*** Opening Data extract ***

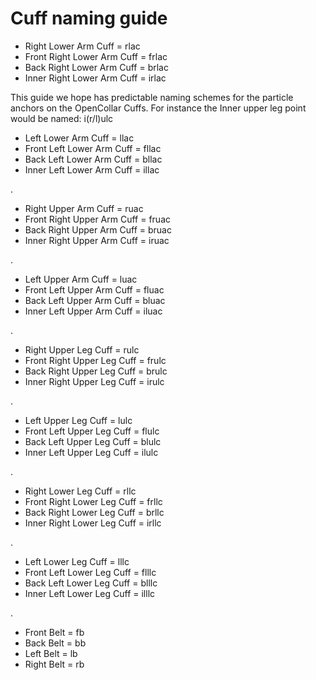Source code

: Cuff naming guide
======

* Right Lower Arm Cuff = rlac
* Front Right Lower Arm Cuff = frlac
* Back Right Lower Arm Cuff = brlac
* Inner Right Lower Arm Cuff = irlac

This guide we hope has predictable naming schemes for the particle anchors on the OpenCollar Cuffs. For instance the Inner upper leg point would be named: i(r/l)ulc


* Left Lower Arm Cuff = llac
* Front Left Lower Arm Cuff = fllac
* Back Left Lower Arm Cuff = bllac
* Inner Left Lower Arm Cuff = illac

.

* Right Upper Arm Cuff = ruac
* Front Right Upper Arm Cuff = fruac
* Back Right Upper Arm Cuff = bruac
* Inner Right Upper Arm Cuff = iruac

.

* Left Upper Arm Cuff = luac
* Front Left Upper Arm Cuff = fluac
* Back Left Upper Arm Cuff = bluac
* Inner Left Upper Arm Cuff = iluac

.

* Right Upper Leg Cuff = rulc
* Front Right Upper Leg Cuff = frulc
* Back Right Upper Leg Cuff = brulc
* Inner Right Upper Leg Cuff = irulc

.

* Left Upper Leg Cuff = lulc
* Front Left Upper Leg Cuff = flulc
* Back Left Upper Leg Cuff = blulc
* Inner Left Upper Leg Cuff = ilulc

.

* Right Lower Leg Cuff = rllc
* Front Right Lower Leg Cuff = frllc
* Back Right Lower Leg Cuff = brllc
* Inner Right Lower Leg Cuff = irllc

.

* Left Lower Leg Cuff = lllc
* Front Left Lower Leg Cuff = flllc
* Back Left Lower Leg Cuff = blllc
* Inner Left Lower Leg Cuff = illlc

.

* Front Belt = fb
* Back Belt = bb
* Left Belt = lb
* Right Belt = rb
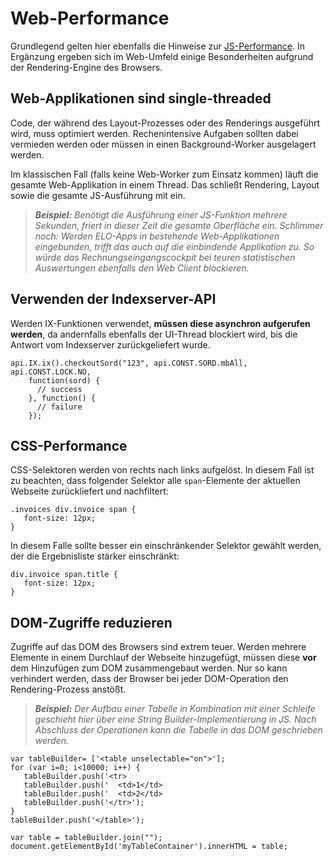 # Web-Performance

Grundlegend gelten hier ebenfalls die Hinweise zur <a
href="#!/guide/pEFE7A0EF_91BC_4B57_9E2A_F8E29745A194">JS-Performance</a>. In Ergänzung ergeben sich im Web-Umfeld einige Besonderheiten aufgrund der Rendering-Engine des Browsers.

## Web-Applikationen sind single-threaded

<span class="tag_warning">Code, der während des Layout-Prozesses oder des Renderings ausgeführt wird, muss optimiert werden. Rechenintensive Aufgaben sollten dabei vermieden werden oder müssen in einen Background-Worker ausgelagert werden.</span>

Im klassischen Fall (falls keine Web-Worker zum Einsatz kommen) läuft die gesamte Web-Applikation in einem Thread. Das schließt Rendering, Layout sowie die gesamte JS-Ausführung mit ein. 

> <span
style='font-weight:bold;font-style:italic'>Beispiel:</span><span
style='font-style:italic'> Benötigt die Ausführung einer JS-Funktion mehrere Sekunden, friert in dieser Zeit die gesamte Oberfläche ein. Schlimmer noch: Werden ELO-Apps in bestehende Web-Applikationen eingebunden, trifft das auch auf die einbindende Applikation zu. So würde das Rechnungseingangscockpit bei teuren statistischen Auswertungen ebenfalls den Web Client blockieren.</span>

## Verwenden der Indexserver-API

<span class="tag_warning">Werden IX-Funktionen verwendet, <span
style='font-weight:bold'>müssen diese asynchron aufgerufen werden</span>, da andernfalls ebenfalls der UI-Thread blockiert wird, bis die Antwort vom Indexserver zurückgeliefert wurde.</span>

    api.IX.ix().checkoutSord("123", api.CONST.SORD.mbAll, api.CONST.LOCK.NO, 
        function(sord) {
          // success
        }, function() {
          // failure
        });

## CSS-Performance

CSS-Selektoren werden von rechts nach links aufgelöst. In diesem Fall ist zu beachten, dass folgender Selektor alle `span`-Elemente der aktuellen Webseite zurückliefert und nachfiltert:

    .invoices div.invoice span {
       font-size: 12px;
    }

In diesem Falle sollte besser ein einschränkender Selektor gewählt werden, der die Ergebnisliste stärker einschränkt:

    div.invoice span.title {
       font-size: 12px;
    }

## DOM-Zugriffe reduzieren​​​

<span class="tag_warning">Zugriffe auf das DOM des Browsers sind extrem teuer. Werden mehrere Elemente in einem Durchlauf der Webseite hinzugefügt, müssen diese <span
style='font-weight:bold'>vor</span> dem Hinzufügen zum DOM zusammengebaut werden. Nur so kann verhindert werden, dass der Browser bei jeder DOM-Operation den Rendering-Prozess anstößt.</span>

> <span
style='font-weight:bold;font-style:italic'>Beispiel:</span><span
style='font-style:italic'> Der Aufbau einer Tabelle in Kombination mit einer Schleife geschieht hier über eine String Builder-Implementierung in JS.&nbsp;Nach Abschluss der Operationen kann die Tabelle in das DOM geschrieben werden. </span>

    var tableBuilder= ['<table unselectable="on">'];
    for (var i=0; i<10000; i++) { 
       tableBuilder.push('<tr>
       tableBuilder.push('  <td>1</td>
       tableBuilder.push('  <td>2</td>
       tableBuilder.push('</tr>'); 
    } 
    tableBuilder.push('</table>');
     
    var table = tableBuilder.join("");
    document.getElementById('myTableContainer').innerHTML = table;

*** Closing Data extract ***

▶ [Exercise] A faithful copy of all the entries is required, pictures excluded.

▶ [Answer]
Source code

: Cuff naming guide
======

* Right Lower Arm Cuff = rlac
* Front Right Lower Arm Cuff = frlac
* Back Right Lower Arm Cuff = brlac
* Inner Right Lower Arm Cuff = irlac

This guide we hope has predictable naming schemes for the particle anchors on the OpenCollar Cuffs. For instance the Inner upper leg point would be named: i(r/l)ulc


* Left Lower Arm Cuff = llac
* Front Left Lower Arm Cuff = fllac
* Back Left Lower Arm Cuff = bllac
* Inner Left Lower Arm Cuff = illac

.

* Right Upper Arm Cuff = ruac
* Front Right Upper Arm Cuff = fruac
* Back Right Upper Arm Cuff = bruac
* Inner Right Upper Arm Cuff = iruac

.

* Left Upper Arm Cuff = luac
* Front Left Upper Arm Cuff = fluac
* Back Left Upper Arm Cuff = bluac
* Inner Left Upper Arm Cuff = iluac

.

* Right Upper Leg Cuff = rulc
* Front Right Upper Leg Cuff = frulc
* Back Right Upper Leg Cuff = brulc
* Inner Right Upper Leg Cuff = irulc

.

* Left Upper Leg Cuff = lulc
* Front Left Upper Leg Cuff = flulc
* Back Left Upper Leg Cuff = blulc
* Inner Left Upper Leg Cuff = ilulc

.

* Right Lower Leg Cuff = rllc
* Front Right Lower Leg Cuff = frllc
* Back Right Lower Leg Cuff = brllc
* Inner Right Lower Leg Cuff = irllc

.

* Left Lower Leg Cuff = lllc
* Front Left Lower Leg Cuff = flllc
* Back Left Lower Leg Cuff = blllc
* Inner Left Lower Leg Cuff = illlc

.

* Front Belt = fb
* Back Belt = bb
* Left Belt = lb
* Right Belt = rb
 # Web-Performance

Grundlegend gelten hier ebenfalls die Hinweise zur <a
href="#!/guide/pEFE7A0EF_91BC_4B57_9E2A_F8E29745A194">JS-Performance</a>. In Ergänzung ergeben sich im Web-Umfeld einige Besonderheiten aufgrund der Rendering-Engine des Browsers.

## Web-Applikationen sind single-threaded

<span class="tag_warning">Code, der während des Layout-Prozesses oder des Renderings ausgeführt wird, muss optimiert werden. Rechenintensive Aufgaben sollten dabei vermieden werden oder müssen in einen Background-Worker ausgelagert werden.</span>

Im klassischen Fall (falls keine Web-Worker zum Einsatz kommen) läuft die gesamte Web-Applikation in einem Thread. Das schließt Rendering, Layout sowie die gesamte JS-Ausführung mit ein. 

> <span
style='font-weight:bold;font-style:italic'>Beispiel:</span><span
style='font-style:italic'> Benötigt die Ausführung einer JS-Funktion mehrere Sekunden, friert in dieser Zeit die gesamte Oberfläche ein. Schlimmer noch: Werden ELO-Apps in bestehende Web-Applikationen eingebunden, trifft das auch auf die einbindende Applikation zu. So würde das Rechnungseingangscockpit bei teuren statistischen Auswertungen ebenfalls den Web Client blockieren.</span>

## Verwenden der Indexserver-API

<span class="tag_warning">Werden IX-Funktionen verwendet, <span
style='font-weight:bold'>müssen diese asynchron aufgerufen werden</span>, da andernfalls ebenfalls der UI-Thread blockiert wird, bis die Antwort vom Indexserver zurückgeliefert wurde.</span>

    api.IX.ix().checkoutSord("123", api.CONST.SORD.mbAll, api.CONST.LOCK.NO, 
        function(sord) {
          // success
        }, function() {
          // failure
        });

## CSS-Performance

CSS-Selektoren werden von rechts nach links aufgelöst. In diesem Fall ist zu beachten, dass folgender Selektor alle `span`-Elemente der aktuellen Webseite zurückliefert und nachfiltert:

    .invoices div.invoice span {
       font-size: 12px;
    }

In diesem Falle sollte besser ein einschränkender Selektor gewählt werden, der die Ergebnisliste stärker einschränkt:

    div.invoice span.title {
       font-size: 12px;
    }

## DOM-Zugriffe reduzieren​​​

<span class="tag_warning">Zugriffe auf das DOM des Browsers sind extrem teuer. Werden mehrere Elemente in einem Durchlauf der Webseite hinzugefügt, müssen diese <span
style='font-weight:bold'>vor</span> dem Hinzufügen zum DOM zusammengebaut werden. Nur so kann verhindert werden, dass der Browser bei jeder DOM-Operation den Rendering-Prozess anstößt.</span>

> <span
style='font-weight:bold;font-style:italic'>Beispiel:</span><span
style='font-style:italic'> Der Aufbau einer Tabelle in Kombination mit einer Schleife geschieht hier über eine String Builder-Implementierung in JS.&nbsp;Nach Abschluss der Operationen kann die Tabelle in das DOM geschrieben werden. </span>

    var tableBuilder= ['<table unselectable="on">'];
    for (var i=0; i<10000; i++) { 
       tableBuilder.push('<tr>
       tableBuilder.push('  <td>1</td>
       tableBuilder.push('  <td>2</td>
       tableBuilder.push('</tr>'); 
    } 
    tableBuilder.push('</table>');
     
    var table = tableBuilder.join("");
    document.getElementById('myTableContainer').innerHTML = table;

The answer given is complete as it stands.